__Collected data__
###
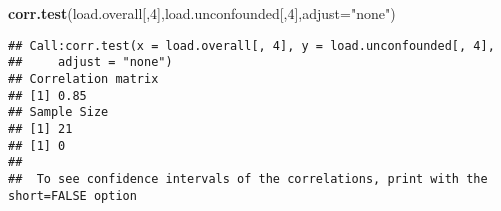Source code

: \documentclass[
]{article}
\newenvironment{Shaded}{\begin{snugshade}}{\end{snugshade}}
\newcommand{\DataTypeTok}[1]{\textcolor[rgb]{0.13,0.29,0.53}{#1}}
\newcommand{\DecValTok}[1]{\textcolor[rgb]{0.00,0.00,0.81}{#1}}
\newcommand{\KeywordTok}[1]{\textcolor[rgb]{0.13,0.29,0.53}{\textbf{#1}}}
\newcommand{\NormalTok}[1]{#1}
\newcommand{\OperatorTok}[1]{\textcolor[rgb]{0.81,0.36,0.00}{\textbf{#1}}}
\newcommand{\StringTok}[1]{\textcolor[rgb]{0.31,0.60,0.02}{#1}}
\begin{document}
\begin{Shaded}
\begin{Highlighting}[]
\KeywordTok{corr.test}\NormalTok{(load.overall[,}\DecValTok{4}\NormalTok{],load.unconfounded[,}\DecValTok{4}\NormalTok{],}\DataTypeTok{adjust=}\StringTok{"none"}\NormalTok{)}
\end{Highlighting}
\end{Shaded}

\begin{verbatim}
## Call:corr.test(x = load.overall[, 4], y = load.unconfounded[, 4], 
##     adjust = "none")
## Correlation matrix 
## [1] 0.85
## Sample Size 
## [1] 21
## [1] 0
## 
##  To see confidence intervals of the correlations, print with the short=FALSE option
\end{verbatim}

\begin{Shaded}
\end{Shaded}
\end{document}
###
__What the exercise asks__
Please set down every record above exactly as it appears, leaving out the pictures.

__Written response__
Source code

: \documentclass[
]{article}
\newenvironment{Shaded}{\begin{snugshade}}{\end{snugshade}}
\newcommand{\DataTypeTok}[1]{\textcolor[rgb]{0.13,0.29,0.53}{#1}}
\newcommand{\DecValTok}[1]{\textcolor[rgb]{0.00,0.00,0.81}{#1}}
\newcommand{\KeywordTok}[1]{\textcolor[rgb]{0.13,0.29,0.53}{\textbf{#1}}}
\newcommand{\NormalTok}[1]{#1}
\newcommand{\OperatorTok}[1]{\textcolor[rgb]{0.81,0.36,0.00}{\textbf{#1}}}
\newcommand{\StringTok}[1]{\textcolor[rgb]{0.31,0.60,0.02}{#1}}
\begin{document}
\begin{Shaded}
\begin{Highlighting}[]
\KeywordTok{corr.test}\NormalTok{(load.overall[,}\DecValTok{4}\NormalTok{],load.unconfounded[,}\DecValTok{4}\NormalTok{],}\DataTypeTok{adjust=}\StringTok{"none"}\NormalTok{)}
\end{Highlighting}
\end{Shaded}

\begin{verbatim}
## Call:corr.test(x = load.overall[, 4], y = load.unconfounded[, 4], 
##     adjust = "none")
## Correlation matrix 
## [1] 0.85
## Sample Size 
## [1] 21
## [1] 0
## 
##  To see confidence intervals of the correlations, print with the short=FALSE option
\end{verbatim}

\begin{Shaded}
\end{Shaded}
\end{document}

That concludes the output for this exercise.